_THE TASK_.
Among the lines below, copy each one in which "mouvement" appears.

══════════

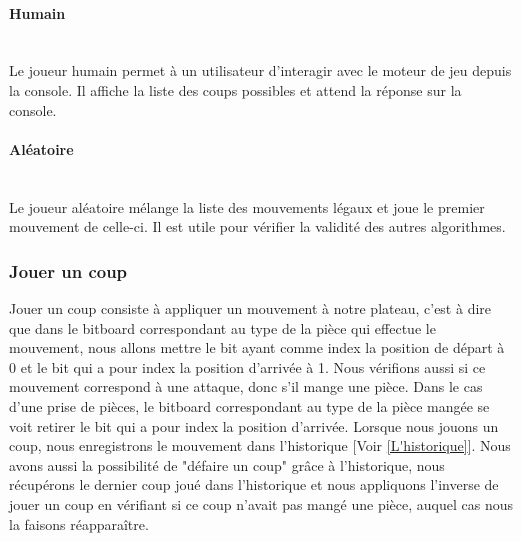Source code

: \huge\documentclass{article}
\begin{document}
\paragraph{Humain}
~~\\
\newline
Le joueur humain permet à un utilisateur d'interagir avec le moteur de jeu depuis la console.
Il affiche la liste des coups possibles et attend la réponse sur la console.

\paragraph{Aléatoire}
~~\\
\newline
Le joueur aléatoire mélange la liste des mouvements légaux et joue le premier mouvement de celle-ci.
Il est utile pour vérifier la validité des autres algorithmes.

\subsubsection{Jouer un coup}\label{domove}
Jouer un coup consiste à appliquer un mouvement à notre plateau, c'est à dire que dans le bitboard correspondant au type de la pièce qui effectue le mouvement, nous allons mettre le bit ayant comme index la position de départ à 0 et le bit qui a pour index la position d'arrivée à 1.\newline 
Nous vérifions aussi si ce mouvement correspond à une attaque, donc s'il mange une pièce.\newline
Dans le cas d'une prise de pièces, le bitboard correspondant au type de la pièce mangée se voit retirer le bit qui a pour index la position d'arrivée.\newline
Lorsque nous jouons un coup, nous enregistrons le mouvement dans l'historique [Voir \ref{L'historique}].\newline
Nous avons aussi la possibilité de "défaire un coup" grâce à l'historique, nous récupérons le dernier coup joué dans l'historique et nous appliquons l'inverse de jouer un coup en vérifiant si ce coup n'avait pas mangé une pièce, auquel cas nous la faisons réapparaître.
\end{document}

══════════

_RESULT FOR THIS EXERCISE_.
Le joueur aléatoire mélange la liste des mouvements légaux et joue le premier mouvement de celle-ci.
Jouer un coup consiste à appliquer un mouvement à notre plateau, c'est à dire que dans le bitboard correspondant au type de la pièce qui effectue le mouvement, nous allons mettre le bit ayant comme index la position de départ à 0 et le bit qui a pour index la position d'arrivée à 1.\newline 
Nous vérifions aussi si ce mouvement correspond à une attaque, donc s'il mange une pièce.\newline
Lorsque nous jouons un coup, nous enregistrons le mouvement dans l'historique [Voir \ref{L'historique}].\newline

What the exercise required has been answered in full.